Home About Me

The First Week Back Hit Like a Truck

The weekend before the semester started, I was still tinkering with the latest Disqus code put together by fooleap. Things immediately got messy: the PHP version on my server was too old for the new features to work, so I contacted the hosting provider and moved to a plan with a newer version. After that, a different problem showed up—the Disqus API wouldn’t connect. Then Monday arrived, the new semester began, and everything suddenly exploded into full-speed chaos. I had no time at all to keep debugging the API, which means the comment list still won’t load properly from inside the firewall. What a waste for an otherwise good commenting system.

This semester I only have two courses, but one of them is the required Mechanics of Solids. The amount of material covered in class is not especially large, but the homework definitely is. So far we’ve only been working through fairly basic index notation, yet the assignments already involve a lot of mathematical derivations and proof-based problems. There are more than ten major assignments in total, and the first deadlines are only about two weeks away. That pressure showed up fast.

On top of that, I have a habit of rewriting my class notes after lecture whenever the original pages look too messy. Part of it is probably obsessive-compulsive tendency, but reorganizing everything neatly also helps me remember the material better. Of course, that takes time too. With all of that combined, this week has felt tightly packed from start to finish. Luckily the other course is relatively light, so I’m still managing.

For more systematic note-taking, I had already been gradually moving over to digital notes some time ago. They’re easier to carry around, automatically backed up to the cloud, and available whenever I need to look something up. It really is convenient. On the hardware side, I’m using an iPad Pro with an Apple Pencil. I can’t claim I’ve compared every option out there, but this setup feels good to use, and that matters most.

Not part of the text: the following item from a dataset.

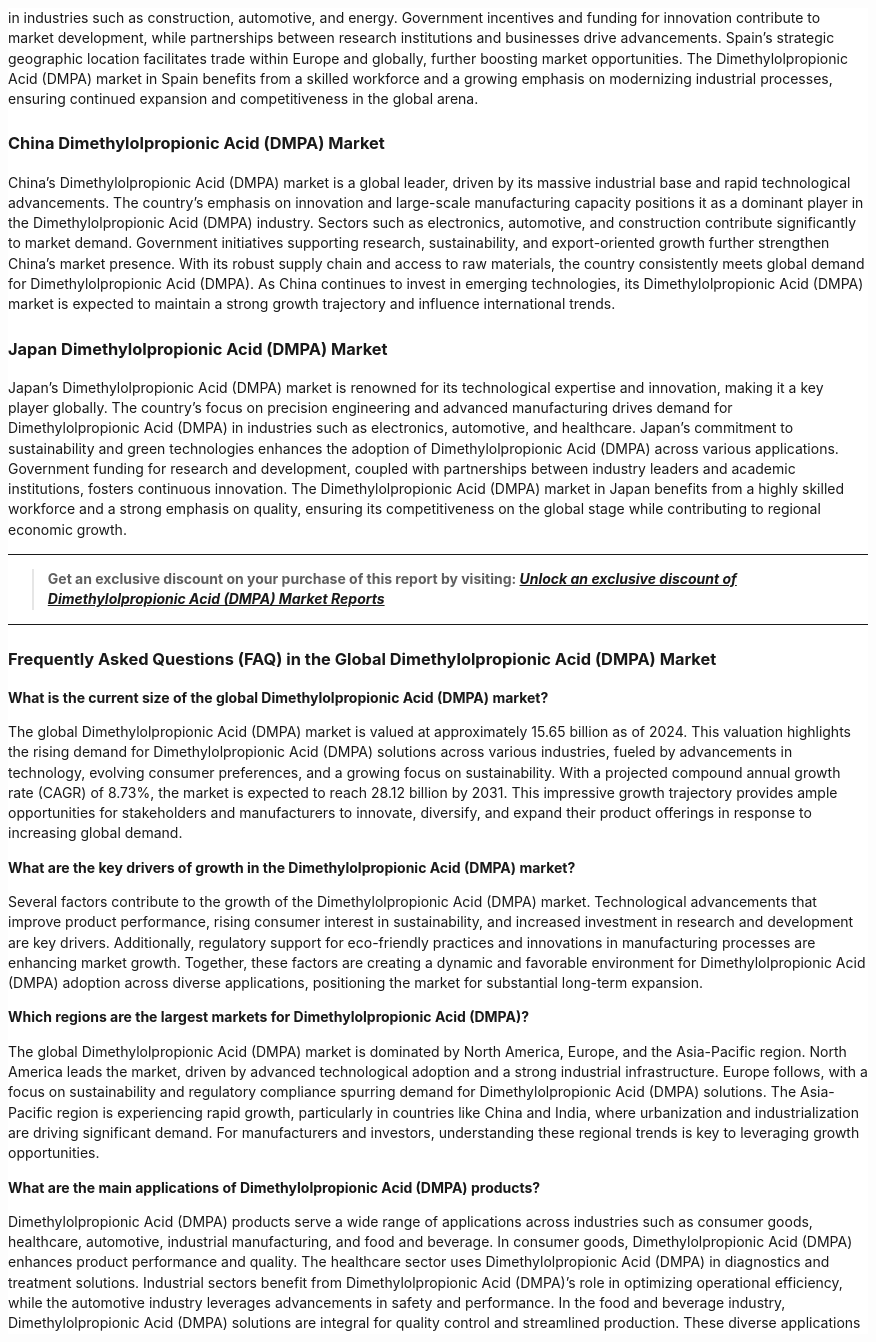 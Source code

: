 in industries such as construction, automotive, and energy. Government incentives and funding for innovation contribute to market development, while partnerships between research institutions and businesses drive advancements. Spain&rsquo;s strategic geographic location facilitates trade within Europe and globally, further boosting market opportunities. The Dimethylolpropionic Acid (DMPA) market in Spain benefits from a skilled workforce and a growing emphasis on modernizing industrial processes, ensuring continued expansion and competitiveness in the global arena.</p><h3>China Dimethylolpropionic Acid (DMPA) Market</h3><p>China&rsquo;s Dimethylolpropionic Acid (DMPA) market is a global leader, driven by its massive industrial base and rapid technological advancements. The country&rsquo;s emphasis on innovation and large-scale manufacturing capacity positions it as a dominant player in the Dimethylolpropionic Acid (DMPA) industry. Sectors such as electronics, automotive, and construction contribute significantly to market demand. Government initiatives supporting research, sustainability, and export-oriented growth further strengthen China&rsquo;s market presence. With its robust supply chain and access to raw materials, the country consistently meets global demand for Dimethylolpropionic Acid (DMPA). As China continues to invest in emerging technologies, its Dimethylolpropionic Acid (DMPA) market is expected to maintain a strong growth trajectory and influence international trends.</p><h3>Japan Dimethylolpropionic Acid (DMPA) Market</h3><p>Japan&rsquo;s Dimethylolpropionic Acid (DMPA) market is renowned for its technological expertise and innovation, making it a key player globally. The country&rsquo;s focus on precision engineering and advanced manufacturing drives demand for Dimethylolpropionic Acid (DMPA) in industries such as electronics, automotive, and healthcare. Japan&rsquo;s commitment to sustainability and green technologies enhances the adoption of Dimethylolpropionic Acid (DMPA) across various applications. Government funding for research and development, coupled with partnerships between industry leaders and academic institutions, fosters continuous innovation. The Dimethylolpropionic Acid (DMPA) market in Japan benefits from a highly skilled workforce and a strong emphasis on quality, ensuring its competitiveness on the global stage while contributing to regional economic growth.</p><hr /><blockquote><p><strong>Get an exclusive discount on your purchase of this report by visiting: <em><a href="://marketresearchpulse.com/ask-for-discount/49983?utm_source=Github&amp;utm_medium=025">Unlock an exclusive discount of Dimethylolpropionic Acid (DMPA) Market Reports</a></em>&nbsp;</strong></p></blockquote><hr /><h3>Frequently Asked Questions (FAQ) in the Global Dimethylolpropionic Acid (DMPA) Market</h3><p><strong>What is the current size of the global Dimethylolpropionic Acid (DMPA) market?</strong></p><p>The global Dimethylolpropionic Acid (DMPA) market is valued at approximately 15.65 billion as of 2024. This valuation highlights the rising demand for Dimethylolpropionic Acid (DMPA) solutions across various industries, fueled by advancements in technology, evolving consumer preferences, and a growing focus on sustainability. With a projected compound annual growth rate (CAGR) of 8.73%, the market is expected to reach 28.12 billion by 2031. This impressive growth trajectory provides ample opportunities for stakeholders and manufacturers to innovate, diversify, and expand their product offerings in response to increasing global demand.</p><p><strong>What are the key drivers of growth in the Dimethylolpropionic Acid (DMPA) market?</strong></p><p>Several factors contribute to the growth of the Dimethylolpropionic Acid (DMPA) market. Technological advancements that improve product performance, rising consumer interest in sustainability, and increased investment in research and development are key drivers. Additionally, regulatory support for eco-friendly practices and innovations in manufacturing processes are enhancing market growth. Together, these factors are creating a dynamic and favorable environment for Dimethylolpropionic Acid (DMPA) adoption across diverse applications, positioning the market for substantial long-term expansion.</p><p><strong>Which regions are the largest markets for Dimethylolpropionic Acid (DMPA)?</strong></p><p>The global Dimethylolpropionic Acid (DMPA) market is dominated by North America, Europe, and the Asia-Pacific region. North America leads the market, driven by advanced technological adoption and a strong industrial infrastructure. Europe follows, with a focus on sustainability and regulatory compliance spurring demand for Dimethylolpropionic Acid (DMPA) solutions. The Asia-Pacific region is experiencing rapid growth, particularly in countries like China and India, where urbanization and industrialization are driving significant demand. For manufacturers and investors, understanding these regional trends is key to leveraging growth opportunities.</p><p><strong>What are the main applications of Dimethylolpropionic Acid (DMPA) products?</strong></p><p>Dimethylolpropionic Acid (DMPA) products serve a wide range of applications across industries such as consumer goods, healthcare, automotive, industrial manufacturing, and food and beverage. In consumer goods, Dimethylolpropionic Acid (DMPA) enhances product performance and quality. The healthcare sector uses Dimethylolpropionic Acid (DMPA) in diagnostics and treatment solutions. Industrial sectors benefit from Dimethylolpropionic Acid (DMPA)&rsquo;s role in optimizing operational efficiency, while the automotive industry leverages advancements in safety and performance. In the food and beverage industry, Dimethylolpropionic Acid (DMPA) solutions are integral for quality control and streamlined production. These diverse applications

As for software, after reading plenty of people’s experiences online, I ended up choosing GoodNotes. It can sync data across devices with iCloud, and you can also back everything up to cloud storage. Notes written on the iPad can be viewed seamlessly in GoodNotes on the Mac as well, though there still isn’t a Windows version. The biggest selling point seems to be handwriting recognition and search. Being able to search handwritten notes later is incredibly useful.

notes

Most of the homework for this course is made up of derivations and proofs, so the amount of scratch paper and pen refills I’ve been burning through has multiplied compared with before. It honestly brings back memories of the period right before the college entrance exam. The worst part is getting to the end of a problem and realizing you still can’t solve it. Because of that, I’ve spent several nights this week working on assignments until around 11:30 p.m., and the result has been a pounding head the next day.

homework

Even so, I genuinely like this course so far. A lot of what it covers is useful, and it’s filling in major gaps in my background. Take the 梯度算子(gradient operator), for example. Only now, with this instructor’s explanation, do I finally understand what is actually going on in the calculations.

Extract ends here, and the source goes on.